» **Your objective**
Copy every entry in the listing below exactly, but not the pictures.

» **Raw data**
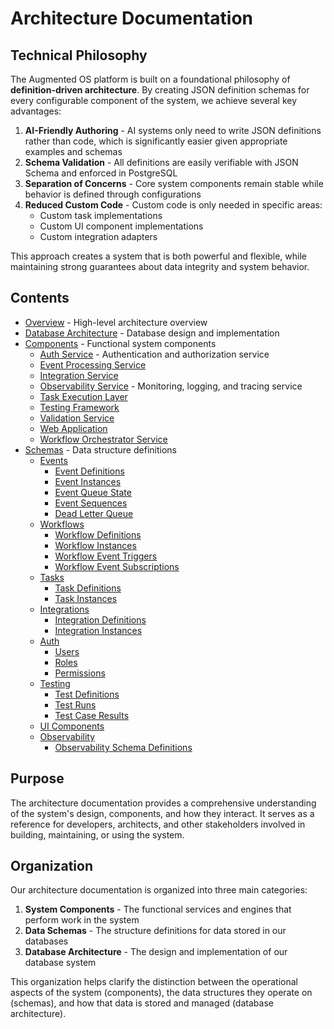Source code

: # Architecture Documentation

## Technical Philosophy

The Augmented OS platform is built on a foundational philosophy of **definition-driven architecture**. By creating JSON definition schemas for every configurable component of the system, we achieve several key advantages:


1. **AI-Friendly Authoring** - AI systems only need to write JSON definitions rather than code, which is significantly easier given appropriate examples and schemas
2. **Schema Validation** - All definitions are easily verifiable with JSON Schema and enforced in PostgreSQL
3. **Separation of Concerns** - Core system components remain stable while behavior is defined through configurations
4. **Reduced Custom Code** - Custom code is only needed in specific areas:
   * Custom task implementations
   * Custom UI component implementations
   * Custom integration adapters

This approach creates a system that is both powerful and flexible, while maintaining strong guarantees about data integrity and system behavior.

## Contents

* [Overview](./overview.md) - High-level architecture overview
* [Database Architecture](./database_architecture.md) - Database design and implementation
* [Components](./components/) - Functional system components
  * [Auth Service](./components/auth_service/) - Authentication and authorization service
  * [Event Processing Service](./components/event_processing_service/)
  * [Integration Service](./components/integration_service/)
  * [Observability Service](./components/observability_service/) - Monitoring, logging, and tracing service
  * [Task Execution Layer](./components/task_execution_layer/)
  * [Testing Framework](./components/testing_framework/)
  * [Validation Service](./components/validation_service/)
  * [Web Application](./components/web_application/)
  * [Workflow Orchestrator Service](./components/workflow_orchestrator_service/)
* [Schemas](./schemas/) - Data structure definitions
  * [Events](./schemas/#events)
    * [Event Definitions](./schemas/event_definitions.md)
    * [Event Instances](./schemas/event_instances.md)
    * [Event Queue State](./schemas/event_queue_state.md)
    * [Event Sequences](./schemas/event_sequences.md)
    * [Dead Letter Queue](./schemas/dead_letter_queue.md)
  * [Workflows](./schemas/#workflows)
    * [Workflow Definitions](./schemas/workflow_definitions.md)
    * [Workflow Instances](./schemas/workflow_instances.md)
    * [Workflow Event Triggers](./schemas/workflow_event_triggers.md)
    * [Workflow Event Subscriptions](./schemas/workflow_event_subscriptions.md)
  * [Tasks](./schemas/#tasks)
    * [Task Definitions](./schemas/task_definitions.md)
    * [Task Instances](./schemas/task_instances.md)
  * [Integrations](./schemas/#integrations)
    * [Integration Definitions](./schemas/integration_definitions.md)
    * [Integration Instances](./schemas/integration_instances.md)
  * [Auth](./schemas/#auth)
    * [Users](./schemas/users.md)
    * [Roles](./schemas/roles.md)
    * [Permissions](./schemas/permissions.md)
  * [Testing](./schemas/#tests)
    * [Test Definitions](./schemas/test_definitions.md)
    * [Test Runs](./schemas/test_runs.md)
    * [Test Case Results](./schemas/test_case_results.md)
  * [UI Components](./schemas/ui_components.md)
  * [Observability](./schemas/observability/)
    * [Observability Schema Definitions](./schemas/observability/schema_definitions.md)

## Purpose

The architecture documentation provides a comprehensive understanding of the system's design, components, and how they interact. It serves as a reference for developers, architects, and other stakeholders involved in building, maintaining, or using the system.

## Organization

Our architecture documentation is organized into three main categories:


1. **System Components** - The functional services and engines that perform work in the system
2. **Data Schemas** - The structure definitions for data stored in our databases
3. **Database Architecture** - The design and implementation of our database system

This organization helps clarify the distinction between the operational aspects of the system (components), the data structures they operate on (schemas), and how that data is stored and managed (database architecture).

» **Final answer**
Source code

: # Architecture Documentation

## Technical Philosophy

The Augmented OS platform is built on a foundational philosophy of **definition-driven architecture**. By creating JSON definition schemas for every configurable component of the system, we achieve several key advantages:


1. **AI-Friendly Authoring** - AI systems only need to write JSON definitions rather than code, which is significantly easier given appropriate examples and schemas
2. **Schema Validation** - All definitions are easily verifiable with JSON Schema and enforced in PostgreSQL
3. **Separation of Concerns** - Core system components remain stable while behavior is defined through configurations
4. **Reduced Custom Code** - Custom code is only needed in specific areas:
   * Custom task implementations
   * Custom UI component implementations
   * Custom integration adapters

This approach creates a system that is both powerful and flexible, while maintaining strong guarantees about data integrity and system behavior.

## Contents

* [Overview](./overview.md) - High-level architecture overview
* [Database Architecture](./database_architecture.md) - Database design and implementation
* [Components](./components/) - Functional system components
  * [Auth Service](./components/auth_service/) - Authentication and authorization service
  * [Event Processing Service](./components/event_processing_service/)
  * [Integration Service](./components/integration_service/)
  * [Observability Service](./components/observability_service/) - Monitoring, logging, and tracing service
  * [Task Execution Layer](./components/task_execution_layer/)
  * [Testing Framework](./components/testing_framework/)
  * [Validation Service](./components/validation_service/)
  * [Web Application](./components/web_application/)
  * [Workflow Orchestrator Service](./components/workflow_orchestrator_service/)
* [Schemas](./schemas/) - Data structure definitions
  * [Events](./schemas/#events)
    * [Event Definitions](./schemas/event_definitions.md)
    * [Event Instances](./schemas/event_instances.md)
    * [Event Queue State](./schemas/event_queue_state.md)
    * [Event Sequences](./schemas/event_sequences.md)
    * [Dead Letter Queue](./schemas/dead_letter_queue.md)
  * [Workflows](./schemas/#workflows)
    * [Workflow Definitions](./schemas/workflow_definitions.md)
    * [Workflow Instances](./schemas/workflow_instances.md)
    * [Workflow Event Triggers](./schemas/workflow_event_triggers.md)
    * [Workflow Event Subscriptions](./schemas/workflow_event_subscriptions.md)
  * [Tasks](./schemas/#tasks)
    * [Task Definitions](./schemas/task_definitions.md)
    * [Task Instances](./schemas/task_instances.md)
  * [Integrations](./schemas/#integrations)
    * [Integration Definitions](./schemas/integration_definitions.md)
    * [Integration Instances](./schemas/integration_instances.md)
  * [Auth](./schemas/#auth)
    * [Users](./schemas/users.md)
    * [Roles](./schemas/roles.md)
    * [Permissions](./schemas/permissions.md)
  * [Testing](./schemas/#tests)
    * [Test Definitions](./schemas/test_definitions.md)
    * [Test Runs](./schemas/test_runs.md)
    * [Test Case Results](./schemas/test_case_results.md)
  * [UI Components](./schemas/ui_components.md)
  * [Observability](./schemas/observability/)
    * [Observability Schema Definitions](./schemas/observability/schema_definitions.md)

## Purpose

The architecture documentation provides a comprehensive understanding of the system's design, components, and how they interact. It serves as a reference for developers, architects, and other stakeholders involved in building, maintaining, or using the system.

## Organization

Our architecture documentation is organized into three main categories:


1. **System Components** - The functional services and engines that perform work in the system
2. **Data Schemas** - The structure definitions for data stored in our databases
3. **Database Architecture** - The design and implementation of our database system

This organization helps clarify the distinction between the operational aspects of the system (components), the data structures they operate on (schemas), and how that data is stored and managed (database architecture).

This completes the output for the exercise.